SUMMARY OF CHAPTER II
A musical sound is produced by sonorous shocks which follow each other at regular intervals with a sufficient rapidity of succession.
Noise is produced by an irregular succession of sonorous shocks.
A musical sound may be produced by taps which rapidly and regularly succeed each other. The taps of a card against the cogs of a rotating wheel are usually employed to illustrate this point.
A musical sound may also be produced by a succession of puffs. The siren is an instrument by which such puffs are generated.
The pitch of a musical note depends solely on the number of vibrations concerned in its production. The more rapid the vibrations, the higher the pitch.
By means of the siren the rate of vibration of any sounding body may be determined. It is only necessary to render the sound of the siren and that of the body identical in pitch to maintain both sounds in unison for a certain time, and to ascertain, by means of the counter of the siren, how many puffs have issued from, the instrument in that time. This number expresses the number of vibrations executed by the sounding body.
When a body capable of emitting a musical sound—a tuning-fork, for example—vibrates, it molds the surrounding air into sonorous waves, each of which consists of a condensation and a rarefaction.
The length of the sonorous wave is measured from condensation to condensation, or from rarefaction to rarefaction.
The wave-length is found by dividing the velocity of sound per second by the number of vibrations executed by the sounding body in a second.
Thus a tuning-fork which vibrates 256 times in a second produces in air of 15° C., where the velocity is 1,120 feet a second, waves 4 feet 4 inches long. While two other forks, vibrating respectively 320 and 384 times a second, generate waves 3 feet 6 inches, and 2 feet 11 inches long.
A vibration, as defined in England and Germany, comprises a motion to and fro. It is a complete vibration. In France, on the contrary, a vibration comprises a movement to or fro. The French vibrations are with us semi-vibrations.

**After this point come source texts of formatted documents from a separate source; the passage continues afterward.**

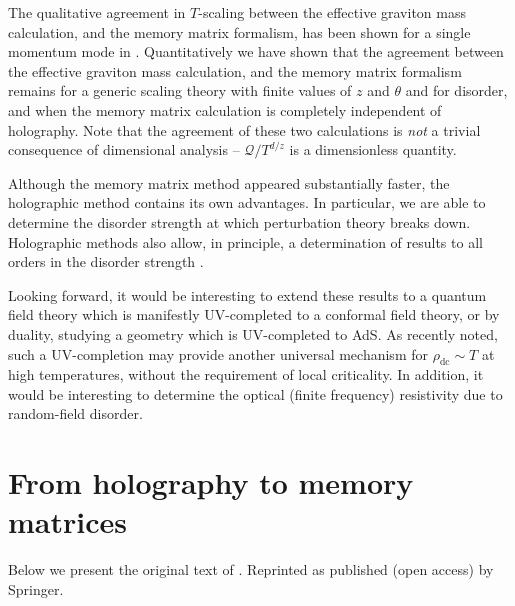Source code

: \documentclass[10pt, oneside]{book}
\begin{document}
\begin{doublespace}
The qualitative agreement in $T$-scaling between the effective graviton mass calculation, and the memory matrix formalism, has been shown for a single momentum mode in \cite{Blake:2013owa}.   
Quantitatively we have shown that the agreement between the effective graviton mass calculation, and the memory matrix formalism remains 
for a generic scaling theory with finite values of $z$ and $\theta$ and for disorder, and when the memory matrix calculation is completely independent of holography.
Note that the agreement of these two calculations is \emph{not} a trivial consequence of dimensional analysis -- $\mathcal{Q}/T^{d/z}$ is a dimensionless quantity.    %

Although the memory matrix method appeared substantially faster, the holographic method contains its own advantages. In particular, we are able to determine the disorder strength at which perturbation theory breaks down.   Holographic methods also allow, in principle, a determination of results to all orders in the disorder strength \cite{Hartnoll:2014cua}.  

Looking forward, it would be interesting to extend these results to a quantum field theory which is manifestly UV-completed to a conformal field theory, or by duality, studying a geometry which is UV-completed to AdS.  As \cite{Hartnoll:2014gba} recently noted, such a UV-completion may provide another universal mechanism for $\rho_{\mathrm{dc}}\sim T$ at high temperatures, without the requirement of local criticality.   In addition, %
  it would be interesting to %
  determine the optical (finite frequency) resistivity due to random-field disorder.


\chapter{From holography to memory matrices}

Below we present the original text of \cite{Lucas:2015vna}.   Reprinted as published (open access) by Springer.


\end{doublespace}
\end{document}

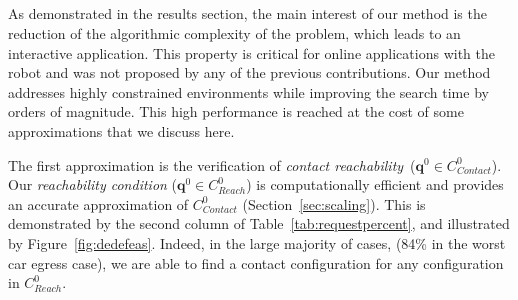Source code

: \documentclass[journal]{IEEEtran}
\newcommand{\contactreachability}{\textit{contact reachability}}	%
\newcommand{\gls}[1]{\textit{#1}}
\providecommand{\DIFdeltex}[1]{} %
\providecommand{\DIFdelbegin}{\protect\cbdelete} %
\providecommand{\DIFdelend}{} %
\providecommand{\DIFdel}[1]{\texorpdfstring{\DIFdeltex{#1}}{}} %
\begin{document}
\DIFdelbegin \subsection{\DIFdel{Accuracy and performance gain of the reachability condition}}
\addtocounter{subsection}{-1}%
\DIFdelend %

As demonstrated in the results section, the main interest of our method is the reduction of the algorithmic complexity of the problem, which leads to an interactive 
application. This property is critical for 
online applications with the robot and was not proposed by any of the previous contributions. Our method addresses highly constrained environments while improving the search time by orders of magnitude. This high performance is reached at the cost of some approximations that we discuss here. 

The first approximation is the verification of \contactreachability\ ($\mathbf{q}^0 \in C_{Contact}^0$).  Our \textit{reachability condition} ($\mathbf{q}^0 \in C_{Reach}^0$) is computationally efficient and provides an accurate approximation of $C_{Contact}^0$ (Section~\ref{sec:scaling}). This is demonstrated by the second column of Table~\ref{tab:requestpercent}, and illustrated by Figure~\ref{fig:dedefeas}. Indeed, in the large majority of cases, (84\% in the worst car egress case), we are able to find a contact configuration for any configuration in $C_{Reach}^0$.

\end{document}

The time required by a particle of air over which a sonorous wave passes to execute a complete vibration is that required by the wave to move through a distance equal to its own length.
The higher the temperature of the air, the longer is the sonorous wave corresponding to any particular rate of vibration. Given the wave-length and the rate of vibration, we can readily deduce the temperature of the air.

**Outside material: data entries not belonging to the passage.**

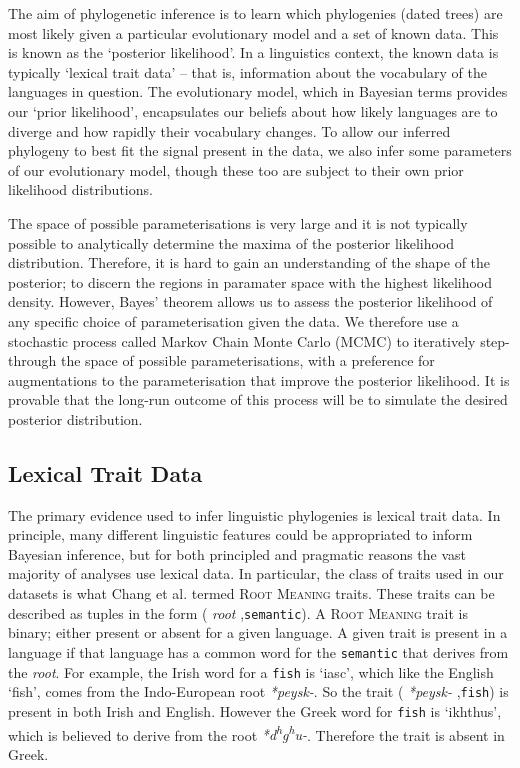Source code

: \documentclass[10pt,journal,compsoc]{IEEEtran}
\newcommand{\ts}{\textsuperscript}
\begin{document}
The aim of phylogenetic inference is to learn which phylogenies (dated trees) are most likely given a particular evolutionary model and a set of known data. This is known as the `posterior likelihood'. In a linguistics context, the known data is typically `lexical trait data' -- that is, information about the vocabulary of the languages in question. The evolutionary model, which in Bayesian terms provides our `prior likelihood', encapsulates our beliefs about how likely languages are to diverge and how rapidly their vocabulary changes. To allow our inferred phylogeny to best fit the signal present in the data, we also infer some parameters of our evolutionary model, though these too are subject to their own prior likelihood distributions.

The space of possible parameterisations is very large and it is not typically possible to analytically determine the maxima of the posterior likelihood distribution. Therefore, it is hard to gain an understanding of the shape of the posterior; to discern the regions in paramater space with the highest likelihood density. However, Bayes' theorem allows us to assess the posterior likelihood of any specific choice of parameterisation given the data. We therefore use a stochastic process called Markov Chain Monte Carlo (MCMC) to iteratively step-through the space of possible parameterisations, with a preference for augmentations to the parameterisation that improve the posterior likelihood. It is provable that the long-run outcome of this process will be to  simulate the desired posterior distribution.

\subsection{Lexical Trait Data}

The primary evidence used to infer linguistic phylogenies is lexical trait data. In principle, many different linguistic features could be appropriated to inform Bayesian inference, but for both principled and pragmatic reasons the vast majority of analyses use lexical data. In particular, the class of traits used in our datasets is what Chang et al. termed \textsc{Root Meaning} traits. These traits can be described as tuples in the form (\textit{ root },\;\texttt{semantic}\;). A \textsc{Root Meaning} trait is binary; either present or absent for a given language. A given trait is present in a language if that language has a common word for the \texttt{semantic} that derives from the \textit{root}. For example, the Irish word for a \texttt{fish} is `iasc', which like the English `fish', comes from the Indo-European root \textit{*peysk-}. So the trait (\textit{ *peysk- },\;\texttt{fish}\;) is present in both Irish and English. However the Greek word for \texttt{fish} is `ikhthus', which is believed to derive from the root \textit{*d\ts{h}g\ts{h}u-}. Therefore the trait is absent in Greek.
\end{document}
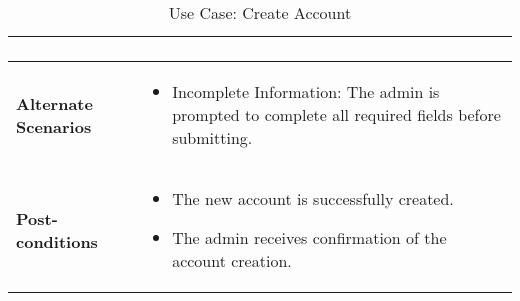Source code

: \begin{table}[!ht]
\begin{tabularx}{\textwidth}{|l|X|}
\begin{enumerate}[label=\arabic*.,itemsep=0pt]
        \end{enumerate} \\
        \hline
        \textbf{Alternate Scenarios} & 
        \begin{itemize}[label=--,itemsep=0pt]
            \item Incomplete Information: The admin is prompted to complete all required fields before submitting.
        \end{itemize} \\
        \hline
        \textbf{Post-conditions} & 
        \begin{itemize}[label=--,itemsep=0pt]
            \item The new account is successfully created.
            \item The admin receives confirmation of the account creation.
        \end{itemize} \\
        \hline
    \end{tabularx}
    \caption{Use Case: Create Account}
    \label{tab:use-case-create-account}
\end{table}


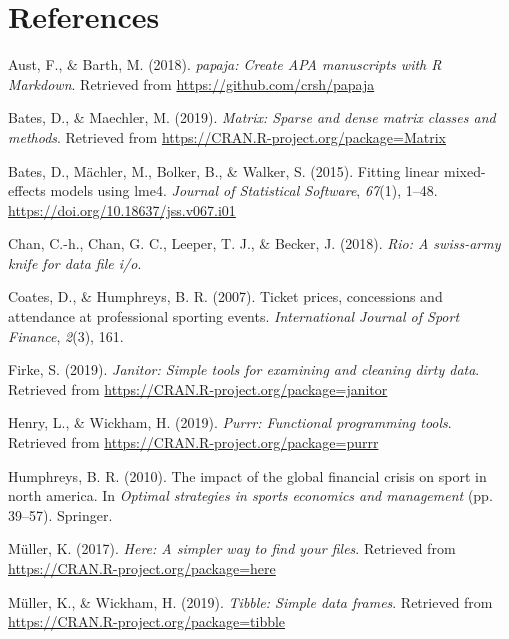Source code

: \documentclass[man, fleqn, noextraspace,floatsintext]{apa6}
\begin{document}
\newpage

\section{References}\label{references}

\begingroup
\setlength{\parindent}{-0.5in} \setlength{\leftskip}{0.5in}

\hypertarget{refs}{}
\hypertarget{ref-R-papaja}{}
Aust, F., \& Barth, M. (2018). \emph{papaja: Create APA manuscripts with
R Markdown}. Retrieved from \url{https://github.com/crsh/papaja}

\hypertarget{ref-R-Matrix}{}
Bates, D., \& Maechler, M. (2019). \emph{Matrix: Sparse and dense matrix
classes and methods}. Retrieved from
\url{https://CRAN.R-project.org/package=Matrix}

\hypertarget{ref-R-lme4}{}
Bates, D., Mächler, M., Bolker, B., \& Walker, S. (2015). Fitting linear
mixed-effects models using lme4. \emph{Journal of Statistical Software},
\emph{67}(1), 1--48. \url{https://doi.org/10.18637/jss.v067.i01}

\hypertarget{ref-R-rio}{}
Chan, C.-h., Chan, G. C., Leeper, T. J., \& Becker, J. (2018).
\emph{Rio: A swiss-army knife for data file i/o}.

\hypertarget{ref-coates_humphreys_2007}{}
Coates, D., \& Humphreys, B. R. (2007). Ticket prices, concessions and
attendance at professional sporting events. \emph{International Journal
of Sport Finance}, \emph{2}(3), 161.

\hypertarget{ref-R-janitor}{}
Firke, S. (2019). \emph{Janitor: Simple tools for examining and cleaning
dirty data}. Retrieved from
\url{https://CRAN.R-project.org/package=janitor}

\hypertarget{ref-R-purrr}{}
Henry, L., \& Wickham, H. (2019). \emph{Purrr: Functional programming
tools}. Retrieved from \url{https://CRAN.R-project.org/package=purrr}

\hypertarget{ref-humphreys_2010}{}
Humphreys, B. R. (2010). The impact of the global financial crisis on
sport in north america. In \emph{Optimal strategies in sports economics
and management} (pp. 39--57). Springer.

\hypertarget{ref-R-here}{}
Müller, K. (2017). \emph{Here: A simpler way to find your files}.
Retrieved from \url{https://CRAN.R-project.org/package=here}

\hypertarget{ref-R-tibble}{}
Müller, K., \& Wickham, H. (2019). \emph{Tibble: Simple data frames}.
Retrieved from \url{https://CRAN.R-project.org/package=tibble}
\end{document}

The human ear is limited in its range of hearing musical sounds. If the vibrations number less than 16 a second, we are conscious only of the separate shocks. If they exceed 38,000 a second, the consciousness of sound ceases altogether. The range of the best ear covers about 11 octaves, but an auditory range limited to 6 or 7 octaves is not uncommon.
The sounds available in music are produced by vibrations comprised between the limits of 40 and 4,000 a second. They embrace 7 octaves.
The range of the ear far transcends that of the eye, which hardly exceeds an octave.
By means of the Eustachian tube, which is opened in the act of swallowing, the pressure of the air on both sides of the tympanic membrane is equalized.
By either condensing or rarefying the air behind the tympanic membrane, deafness to sounds of low pitch may be produced.
On the approach of a railway train the pitch of the whistle is higher, on the retreat of the train the pitch is lower, than it would be if the train were at rest.
Musical sounds are transmitted by liquids and solids. Such sounds may be transferred from one room to another; from the ground-floor to the garret of a house of many stories, for example, the sound being unheard in the rooms intervening between both, and rendered audible only when the vibrations are communicated to a suitable sound-board.